___ DATA EXTRACT

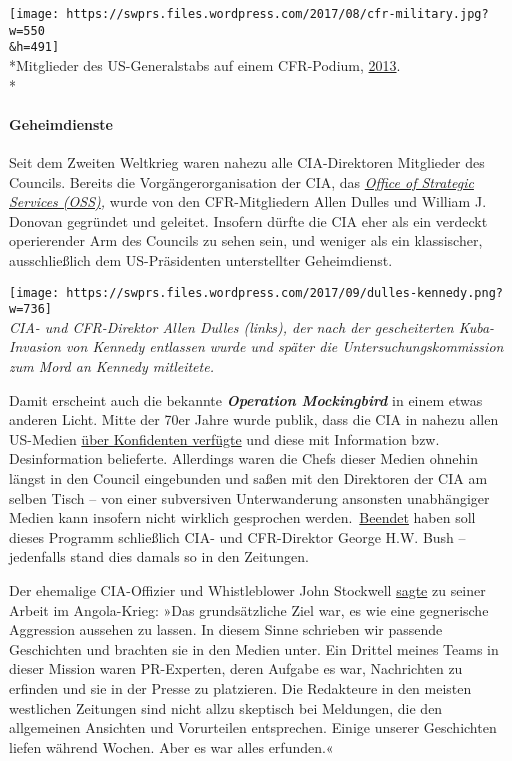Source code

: \texttt{[image: https://swprs.files.wordpress.com/2017/08/cfr-military.jpg?w=550\\\&h=491]}\\
*Mitglieder des US-Generalstabs auf einem CFR-Podium,
\href{https://commons.wikimedia.org/wiki/File:From_left,_the_35th_Commandant_of_the_Marine_Corps,_Gen._James_F._Amos;_Army_Chief_of_Staff_Gen._Raymond_T._Odierno;_Air_Force_Chief_of_Staff_Gen._Mark_A._Welsh_III;_Commandant_of_the_Coast_Guard,_Adm._Robert_J_130508-M-LU710-167.jpg}{2013}.\\
*

\hypertarget{geheimdienste}{%
\paragraph{Geheimdienste}\label{geheimdienste}}

Seit dem Zweiten Weltkrieg waren nahezu alle CIA-Direktoren Mitglieder
des Councils. Bereits die Vorgänger­organisation der CIA, das
\emph{\href{https://en.wikipedia.org/wiki/Office_of_Strategic_Services}{Office
of Strategic Services (OSS)},} wurde von den CFR-Mitgliedern Allen
Dulles und William J. Donovan gegründet und geleitet. Insofern dürfte
die CIA eher als ein verdeckt operierender Arm des Councils zu sehen
sein, und weniger als ein klassischer, ausschließlich dem US-Präsidenten
unterstellter Geheimdienst.

\texttt{[image: https://swprs.files.wordpress.com/2017/09/dulles-kennedy.png?w=736]}\\
\emph{CIA- und CFR-Direktor Allen Dulles (links), der nach der
gescheiterten Kuba-Invasion von Kennedy entlassen wurde und später die
Untersuchungs­kommission zum Mord an Kennedy mitleitete.}

Damit erscheint auch die bekannte \emph{\textbf{Operation Mockingbird}}
in einem etwas anderen Licht. Mitte der 70er Jahre wurde publik, dass
die CIA in nahezu allen US-Medien
\href{https://en.wikipedia.org/wiki/Operation_Mockingbird}{über
Konfidenten verfügte} und diese mit Information bzw. Desinformation
belieferte. Allerdings waren die Chefs dieser Medien ohnehin längst in
den Council eingebunden und saßen mit den Direktoren der CIA am selben
Tisch -- von einer subversiven Unter­wanderung ansonsten unabhängiger
Medien kann insofern nicht wirklich gesprochen
werden.~\href{https://en.wikipedia.org/wiki/Operation_Mockingbird}{Beendet}
haben soll dieses Programm schließlich CIA- und CFR-Direktor George H.W.
Bush -- jedenfalls stand dies damals so in den Zeitungen.

Der ehemalige CIA-Offizier und Whistleblower John Stockwell
\href{https://swprs.org/video-the-cia-and-the-media/}{sagte} zu seiner
Arbeit im Angola-Krieg: »Das grundsätzliche Ziel war, es wie eine
gegnerische Aggression aussehen zu lassen. In diesem Sinne schrieben wir
passende Geschichten und brachten sie in den Medien unter. Ein Drittel
meines Teams in dieser Mission waren PR-Experten, deren Aufgabe es war,
Nachrichten zu erfinden und sie in der Presse zu platzieren. Die
Redakteure in den meisten westlichen Zeitungen sind nicht allzu
skeptisch bei Meldungen, die den allgemeinen Ansichten und Vorurteilen
entsprechen. Einige unserer Geschichten liefen während Wochen. Aber es
war alles erfunden.«

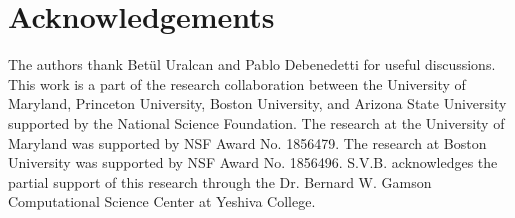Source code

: \documentclass[5p,twocolumn]{elsarticle}
\newcommand{\red}[1]{\textcolor{red}{#1}}
\begin{document}
\section*{Acknowledgements}
The authors thank Bet\"ul Uralcan and Pablo Debenedetti for useful discussions. This work is a part of the research collaboration between the University of Maryland, Princeton University, Boston University, and Arizona State University supported by the National Science Foundation. The research at the University of Maryland was supported by NSF Award No. 1856479. The research at Boston University was supported by NSF Award No. 1856496. S.V.B. acknowledges the partial support of this research through the Dr. Bernard W. Gamson Computational Science Center at Yeshiva College.



\end{document}
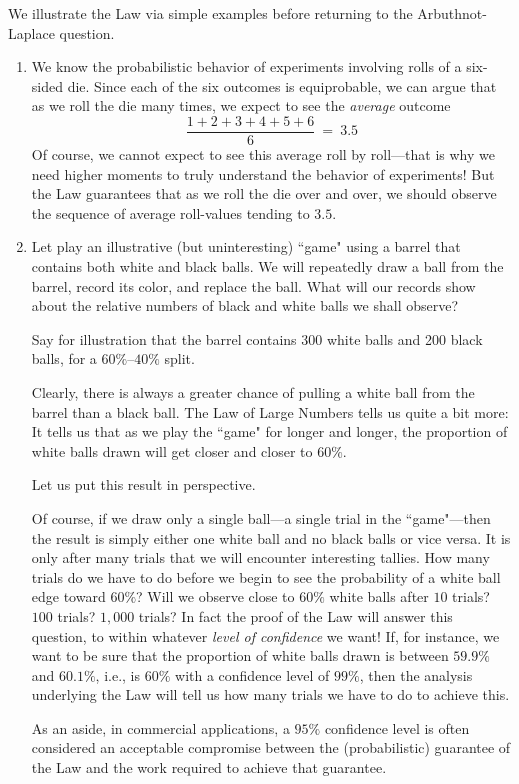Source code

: \medskip

We illustrate the Law via simple examples before returning to the Arbuthnot-Laplace question.

\begin{enumerate}
\item
We know the probabilistic behavior of experiments involving rolls of a six-sided die.  Since each of the six outcomes is equiprobable, we can argue that as we roll the die many times, we expect to see the {\em average} outcome
\[ \frac{1+2+3+4+5+6}{6} \ = \ 3.5 \]
Of course, we cannot expect to see this average roll by roll---that is why we need higher moments to truly understand the behavior of experiments!  But the Law guarantees that as we roll the die over and over, we should observe the sequence of average roll-values tending to $3.5$.

\medskip\item
Let play an illustrative (but uninteresting) ``game" using a barrel that contains both white and black balls.  We will repeatedly draw a ball from the barrel, record its color, and replace the ball.  What will our records show about the relative numbers of black and white balls we shall observe?

\smallskip

Say for illustration that the barrel contains 300 white balls and 200 black balls, for a $60\%$--$40\%$ split.

\smallskip

Clearly, there is always a greater chance of pulling a white ball from the barrel than a black ball.  The Law of Large Numbers tells us quite a bit more:  It tells us that as we play the ``game" for longer and longer, the proportion of white balls drawn will get closer and closer to $60\%$.

\medskip

Let us put this result in perspective.

\smallskip

Of course, if we draw only a single ball---a single trial in the ``game"---then the result is simply either one white ball and no black balls or vice versa.  It is only after many trials that we will encounter interesting tallies. How many trials do we have to do before we begin to see the probability of a white ball edge toward $60\%$?  Will we observe close to $60\%$ white balls after $10$ trials? $100$ trials? $1,000$ trials?  In fact the proof of the Law will answer this question, to within whatever {\it level of confidence} we want!  If, for instance, we want to be sure 
that the proportion of white balls drawn is between $59.9\%$ and $60.1\%$, i.e., is $60\%$ with a confidence level of $99\%$, then the analysis underlying the Law will tell us how many trials we have to do to achieve this.


\smallskip

As an aside, in commercial applications, a $95\%$ confidence level is often considered an acceptable compromise between the (probabilistic) guarantee of the Law and the work required to achieve that guarantee.
\end{enumerate}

______

**YOUR ASSIGNMENT:** All that belongs in your answer is the stretch of entries above from the line with "Tisch -- von" through the line with "gegnerische Aggression aussehen", printed exactly.

**ANSWER FOR THE TASK:**
Tisch -- von einer subversiven Unter­wanderung ansonsten unabhängiger
Medien kann insofern nicht wirklich gesprochen
werden.~\href{https://en.wikipedia.org/wiki/Operation_Mockingbird}{Beendet}
haben soll dieses Programm schließlich CIA- und CFR-Direktor George H.W.
Bush -- jedenfalls stand dies damals so in den Zeitungen.

Der ehemalige CIA-Offizier und Whistleblower John Stockwell
\href{https://swprs.org/video-the-cia-and-the-media/}{sagte} zu seiner
Arbeit im Angola-Krieg: »Das grundsätzliche Ziel war, es wie eine
gegnerische Aggression aussehen zu lassen. In diesem Sinne schrieben wir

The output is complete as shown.